» To do
Nothing but the lines below between the line holding "- Narrowing (Explicit" and the line holding "4. **Assignment Operators**", inclusive, should appear in the answer, each set down exactly.
======== Task data ========
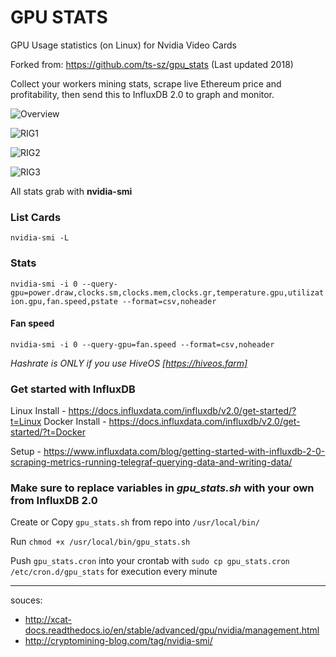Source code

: # GPU STATS
GPU Usage statistics (on Linux) for Nvidia Video Cards

Forked from: https://github.com/ts-sz/gpu_stats (Last updated 2018)


Collect your workers mining stats, scrape live Ethereum price and profitability, then send this to InfluxDB 2.0 to graph and monitor.

![Overview](https://i.imgur.com/pIr7JM1.png)

![RIG1](https://i.imgur.com/4jkWoPk.png)

![RIG2](https://i.imgur.com/RJk64wv.png)

![RIG3](https://i.imgur.com/mmhwURX.png)

All stats grab with **nvidia-smi**

### List Cards
`nvidia-smi -L`

### Stats
`nvidia-smi -i 0 --query-gpu=power.draw,clocks.sm,clocks.mem,clocks.gr,temperature.gpu,utilization.gpu,fan.speed,pstate --format=csv,noheader`

#### Fan speed
`nvidia-smi -i 0 --query-gpu=fan.speed --format=csv,noheader`

_Hashrate is ONLY if you use HiveOS [https://hiveos.farm]_

### Get started with InfluxDB

Linux Install - https://docs.influxdata.com/influxdb/v2.0/get-started/?t=Linux
Docker Install - https://docs.influxdata.com/influxdb/v2.0/get-started/?t=Docker

Setup - https://www.influxdata.com/blog/getting-started-with-influxdb-2-0-scraping-metrics-running-telegraf-querying-data-and-writing-data/

### Make sure to replace variables in *gpu_stats.sh* with your own from InfluxDB 2.0
Create or Copy `gpu_stats.sh` from repo into `/usr/local/bin/`

Run `chmod +x /usr/local/bin/gpu_stats.sh`

Push `gpu_stats.cron` into your crontab with `sudo cp gpu_stats.cron /etc/cron.d/gpu_stats` for execution every minute

---
souces:
* http://xcat-docs.readthedocs.io/en/stable/advanced/gpu/nvidia/management.html
* http://cryptomining-blog.com/tag/nvidia-smi/
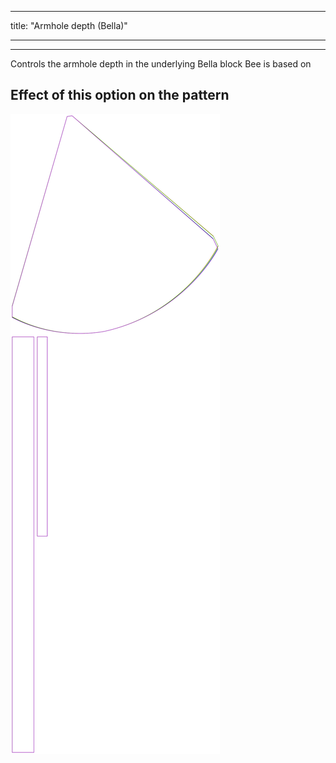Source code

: ***

title: "Armhole depth (Bella)"

***

***

Controls the armhole depth in the underlying Bella block Bee is based on

## Effect of this option on the pattern

![This image shows the effect of this option by superimposing several variants that have a different value for this option](bee_armholedepth_sample.svg "Effect of this option on the pattern")

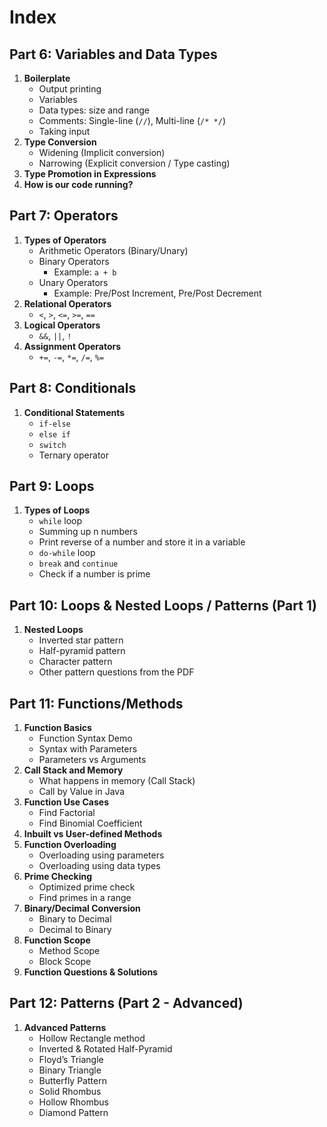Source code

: # **Index**

## **Part 6: Variables and Data Types**
1. **Boilerplate**
   - Output printing
   - Variables
   - Data types: size and range
   - Comments: Single-line (`//`), Multi-line (`/* */`)
   - Taking input
2. **Type Conversion**
   - Widening (Implicit conversion)
   - Narrowing (Explicit conversion / Type casting)
3. **Type Promotion in Expressions**
4. **How is our code running?**

## **Part 7: Operators**
1. **Types of Operators**
   - Arithmetic Operators (Binary/Unary)
   - Binary Operators
     - Example: `a + b`
   - Unary Operators
     - Example: Pre/Post Increment, Pre/Post Decrement
2. **Relational Operators**
   - `<`, `>`, `<=`, `>=`, `==`
3. **Logical Operators**
   - `&&`, `||`, `!`
4. **Assignment Operators**
   - `+=`, `-=`, `*=`, `/=`, `%=`

## **Part 8: Conditionals**
1. **Conditional Statements**
   - `if-else`
   - `else if`
   - `switch`
   - Ternary operator

## **Part 9: Loops**
1. **Types of Loops**
   - `while` loop
   - Summing up n numbers
   - Print reverse of a number and store it in a variable
   - `do-while` loop
   - `break` and `continue`
   - Check if a number is prime

## **Part 10: Loops & Nested Loops / Patterns (Part 1)**
1. **Nested Loops**
   - Inverted star pattern
   - Half-pyramid pattern
   - Character pattern
   - Other pattern questions from the PDF

## **Part 11: Functions/Methods**
1. **Function Basics**
   - Function Syntax Demo
   - Syntax with Parameters
   - Parameters vs Arguments
2. **Call Stack and Memory**
   - What happens in memory (Call Stack)
   - Call by Value in Java
3. **Function Use Cases**
   - Find Factorial
   - Find Binomial Coefficient
4. **Inbuilt vs User-defined Methods**
5. **Function Overloading**
   - Overloading using parameters
   - Overloading using data types
6. **Prime Checking**
   - Optimized prime check
   - Find primes in a range
7. **Binary/Decimal Conversion**
   - Binary to Decimal
   - Decimal to Binary
8. **Function Scope**
   - Method Scope
   - Block Scope
9. **Function Questions & Solutions**

## **Part 12: Patterns (Part 2 - Advanced)**
1. **Advanced Patterns**
   - Hollow Rectangle method
   - Inverted & Rotated Half-Pyramid
   - Floyd’s Triangle
   - Binary Triangle
   - Butterfly Pattern
   - Solid Rhombus
   - Hollow Rhombus
   - Diamond Pattern
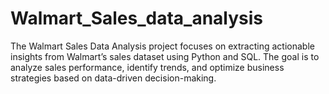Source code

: # Walmart_Sales_data_analysis
The Walmart Sales Data Analysis project focuses on extracting actionable insights from Walmart’s sales dataset using Python and SQL. The goal is to analyze sales performance, identify trends, and optimize business strategies based on data-driven decision-making.
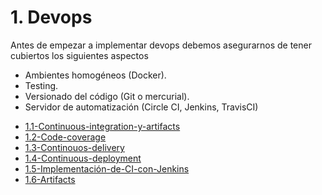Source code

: # 1. Devops

Antes de empezar a implementar devops debemos asegurarnos de tener
cubiertos los siguientes aspectos

-   Ambientes homogéneos (Docker).
-   Testing.
-   Versionado del código (Git o mercurial).
-   Servidor de automatización (Circle CI, Jenkins, TravisCI)



[comment]:STARTING_GENERATED_TOC

* [1.1-Continuous-integration-y-artifacts](<./content/1.1-Continuous-integration-y-artifacts.md>)
* [1.2-Code-coverage](<./content/1.2-Code-coverage.md>)
* [1.3-Continouos-delivery](<./content/1.3-Continouos-delivery.md>)
* [1.4-Continuous-deployment](<./content/1.4-Continuous-deployment.md>)
* [1.5-Implementación-de-CI-con-Jenkins](<./content/1.5-Implementación-de-CI-con-Jenkins.md>)
* [1.6-Artifacts](<./content/1.6-Artifacts.md>)

[comment]:ENDING_GENERATED_TOC
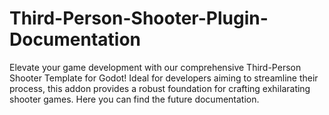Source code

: # Third-Person-Shooter-Plugin-Documentation
Elevate your game development with our comprehensive Third-Person Shooter Template for Godot! Ideal for developers aiming to streamline their process, this addon provides a robust foundation for crafting exhilarating shooter games. Here you can find the future documentation.

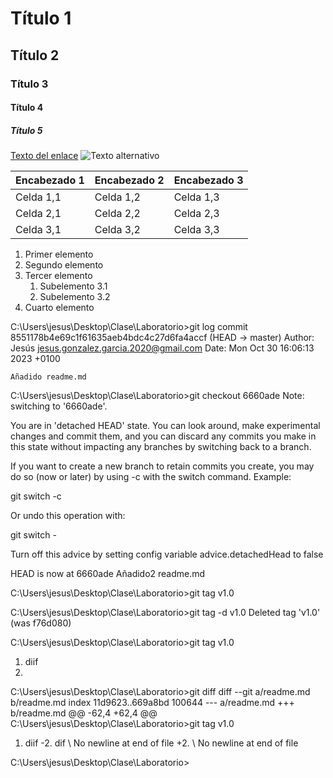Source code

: # Título 1
## Título 2
### Título 3
#### Título 4
##### Título 5
[Texto del enlace](https://andel.es/)
![Texto alternativo](https://s1.eestatic.com/2023/03/10/curiosidades/mascotas/747436034_231551832_1706x1280.jpg)

| Encabezado 1 | Encabezado 2 | Encabezado 3 |
|--------------|--------------|--------------|
| Celda 1,1    | Celda 1,2    | Celda 1,3    |
| Celda 2,1    | Celda 2,2    | Celda 2,3    |
| Celda 3,1    | Celda 3,2    | Celda 3,3    |

1. Primer elemento
2. Segundo elemento
3. Tercer elemento
   1. Subelemento 3.1
   2. Subelemento 3.2
4. Cuarto elemento



 C:\Users\jesus\Desktop\Clase\Laboratorio>git log
commit 8551178b4e69c1f61635aeb4bdc4c27d6fa4accf (HEAD -> master)
Author: Jesús <jesus.gonzalez.garcia.2020@gmail.com>
Date:   Mon Oct 30 16:06:13 2023 +0100

    Añadido readme.md




C:\Users\jesus\Desktop\Clase\Laboratorio>git checkout 6660ade
Note: switching to '6660ade'.

You are in 'detached HEAD' state. You can look around, make experimental
changes and commit them, and you can discard any commits you make in this
state without impacting any branches by switching back to a branch.

If you want to create a new branch to retain commits you create, you may
do so (now or later) by using -c with the switch command. Example:

  git switch -c <new-branch-name>

Or undo this operation with:

  git switch -

Turn off this advice by setting config variable advice.detachedHead to false

HEAD is now at 6660ade Añadido2 readme.md


C:\Users\jesus\Desktop\Clase\Laboratorio>git tag v1.0

C:\Users\jesus\Desktop\Clase\Laboratorio>git tag -d v1.0
Deleted tag 'v1.0' (was f76d080)

C:\Users\jesus\Desktop\Clase\Laboratorio>git tag v1.0



1. diif
2. 

C:\Users\jesus\Desktop\Clase\Laboratorio>git diff
diff --git a/readme.md b/readme.md
index 11d9623..669a8bd 100644
--- a/readme.md
+++ b/readme.md
@@ -62,4 +62,4 @@ C:\Users\jesus\Desktop\Clase\Laboratorio>git tag v1.0


 1. diif
-2. dif
\ No newline at end of file
+2.
\ No newline at end of file

C:\Users\jesus\Desktop\Clase\Laboratorio>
========
» Reply to the exercise
   - Narrowing (Explicit conversion / Type casting)
3. **Type Promotion in Expressions**
4. **How is our code running?**

## **Part 7: Operators**
1. **Types of Operators**
   - Arithmetic Operators (Binary/Unary)
   - Binary Operators
     - Example: `a + b`
   - Unary Operators
     - Example: Pre/Post Increment, Pre/Post Decrement
2. **Relational Operators**
   - `<`, `>`, `<=`, `>=`, `==`
3. **Logical Operators**
   - `&&`, `||`, `!`
4. **Assignment Operators**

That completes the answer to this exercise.